La bottega dell’incisore

La bottega dell’incisore

Mentre gira quello che sembra un timone, in realtà parte del torchio che fa muovere il rullo, Valentino De Nardo appare come il capitano di una nave. Il maglione blu e il berretto calcato in testa contribuiscono certamente a creare l’immagine del capitano, ma di sicuro ha a che vedere anche con il luogo in cui si trova la sua casa-studio: sulla cima di una collina, immersa nei boschi intorno a Vittorio Veneto e circondata da altre colline, dolci e sinuose come le onde del mare in un giorno di bonaccia.

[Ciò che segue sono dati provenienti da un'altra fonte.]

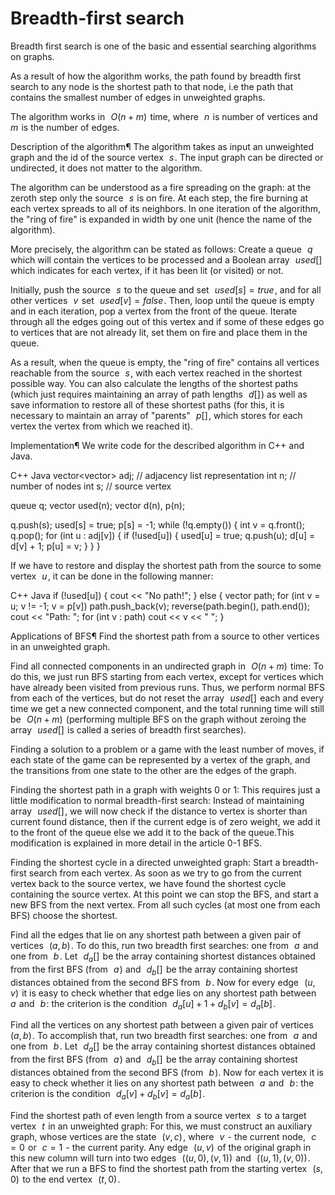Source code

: # Breadth-first search
Breadth first search is one of the basic and essential searching algorithms on graphs.

As a result of how the algorithm works, the path found by breadth first search to any node is the shortest path to that node, i.e the path that contains the smallest number of edges in unweighted graphs.

The algorithm works in  
$O(n + m)$  time, where  
$n$  is number of vertices and  
$m$  is the number of edges.

Description of the algorithm¶
The algorithm takes as input an unweighted graph and the id of the source vertex  
$s$ . The input graph can be directed or undirected, it does not matter to the algorithm.

The algorithm can be understood as a fire spreading on the graph: at the zeroth step only the source  
$s$  is on fire. At each step, the fire burning at each vertex spreads to all of its neighbors. In one iteration of the algorithm, the "ring of fire" is expanded in width by one unit (hence the name of the algorithm).

More precisely, the algorithm can be stated as follows: Create a queue  
$q$  which will contain the vertices to be processed and a Boolean array  
$used[]$  which indicates for each vertex, if it has been lit (or visited) or not.

Initially, push the source  
$s$  to the queue and set  
$used[s] = true$ , and for all other vertices  
$v$  set  
$used[v] = false$ . Then, loop until the queue is empty and in each iteration, pop a vertex from the front of the queue. Iterate through all the edges going out of this vertex and if some of these edges go to vertices that are not already lit, set them on fire and place them in the queue.

As a result, when the queue is empty, the "ring of fire" contains all vertices reachable from the source  
$s$ , with each vertex reached in the shortest possible way. You can also calculate the lengths of the shortest paths (which just requires maintaining an array of path lengths  
$d[]$ ) as well as save information to restore all of these shortest paths (for this, it is necessary to maintain an array of "parents"  
$p[]$ , which stores for each vertex the vertex from which we reached it).

Implementation¶
We write code for the described algorithm in C++ and Java.


C++
Java
vector<vector<int>> adj;  // adjacency list representation
int n; // number of nodes
int s; // source vertex

queue<int> q;
vector<bool> used(n);
vector<int> d(n), p(n);

q.push(s);
used[s] = true;
p[s] = -1;
while (!q.empty()) {
    int v = q.front();
    q.pop();
    for (int u : adj[v]) {
        if (!used[u]) {
            used[u] = true;
            q.push(u);
            d[u] = d[v] + 1;
            p[u] = v;
        }
    }
}

If we have to restore and display the shortest path from the source to some vertex  
$u$ , it can be done in the following manner:


C++
Java
if (!used[u]) {
    cout << "No path!";
} else {
    vector<int> path;
    for (int v = u; v != -1; v = p[v])
        path.push_back(v);
    reverse(path.begin(), path.end());
    cout << "Path: ";
    for (int v : path)
        cout << v << " ";
}

Applications of BFS¶
Find the shortest path from a source to other vertices in an unweighted graph.

Find all connected components in an undirected graph in  
$O(n + m)$  time: To do this, we just run BFS starting from each vertex, except for vertices which have already been visited from previous runs. Thus, we perform normal BFS from each of the vertices, but do not reset the array  
$used[]$  each and every time we get a new connected component, and the total running time will still be  
$O(n + m)$  (performing multiple BFS on the graph without zeroing the array  
$used []$  is called a series of breadth first searches).

Finding a solution to a problem or a game with the least number of moves, if each state of the game can be represented by a vertex of the graph, and the transitions from one state to the other are the edges of the graph.

Finding the shortest path in a graph with weights 0 or 1: This requires just a little modification to normal breadth-first search: Instead of maintaining array  
$used[]$ , we will now check if the distance to vertex is shorter than current found distance, then if the current edge is of zero weight, we add it to the front of the queue else we add it to the back of the queue.This modification is explained in more detail in the article 0-1 BFS.

Finding the shortest cycle in a directed unweighted graph: Start a breadth-first search from each vertex. As soon as we try to go from the current vertex back to the source vertex, we have found the shortest cycle containing the source vertex. At this point we can stop the BFS, and start a new BFS from the next vertex. From all such cycles (at most one from each BFS) choose the shortest.

Find all the edges that lie on any shortest path between a given pair of vertices  
$(a, b)$ . To do this, run two breadth first searches: one from  
$a$  and one from  
$b$ . Let  
$d_a []$  be the array containing shortest distances obtained from the first BFS (from  
$a$ ) and  
$d_b []$  be the array containing shortest distances obtained from the second BFS from  
$b$ . Now for every edge  
$(u, v)$  it is easy to check whether that edge lies on any shortest path between  
$a$  and  
$b$ : the criterion is the condition  
$d_a [u] + 1 + d_b [v] = d_a [b]$ .

Find all the vertices on any shortest path between a given pair of vertices  
$(a, b)$ . To accomplish that, run two breadth first searches: one from  
$a$  and one from  
$b$ . Let  
$d_a []$  be the array containing shortest distances obtained from the first BFS (from  
$a$ ) and  
$d_b []$  be the array containing shortest distances obtained from the second BFS (from  
$b$ ). Now for each vertex it is easy to check whether it lies on any shortest path between  
$a$  and  
$b$ : the criterion is the condition  
$d_a [v] + d_b [v] = d_a [b]$ .

Find the shortest path of even length from a source vertex  
$s$  to a target vertex  
$t$  in an unweighted graph: For this, we must construct an auxiliary graph, whose vertices are the state  
$(v, c)$ , where  
$v$  - the current node,  
$c = 0$  or  
$c = 1$  - the current parity. Any edge  
$(u, v)$  of the original graph in this new column will turn into two edges  
$((u, 0), (v, 1))$  and  
$((u, 1), (v, 0))$ . After that we run a BFS to find the shortest path from the starting vertex  
$(s, 0)$  to the end vertex  
$(t, 0)$ .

Prima di mostrarci il risultato finale del lavoro, un’incisione scelta a partire da una lastra tra le tante presenti nello studio, Valentino ci ha raccontato la storia della sua vita e del suo lavoro, a partire da quando faceva il pittore. Abbandonò quella carriera all’inizio degli Ottanta (dopo un viaggio in Spagna per incontrare Dalì) per darsi all’incisione, una tecnica antica e raffinata che lo ha portato, passando dal figurativo all’astratto, ad essere uno dei più importanti incisori italiani contemporanei. Un altro tesoro nascosto delle nostre terre.

Non si ha idea di quanta maestria sia necessaria per realizzare un’incisione, delle tante tecniche esistenti, della quantità di nomi che sentiamo per la prima volta oggi pomeriggio (punzone, maniera nera, morsura, tirafili…) delle prove di stampa necessarie alla realizzazione di un’opera finita. Lo studio di Valentino De Nardo sembra una bottega medievale, così come l’abbiamo sempre immaginata: scaffali di attrezzi, colori e decine di prove di stampa, perché per realizzarne una sola servono almeno dieci-venti prove, che appaiono ai nostri occhi altrettanto belle. 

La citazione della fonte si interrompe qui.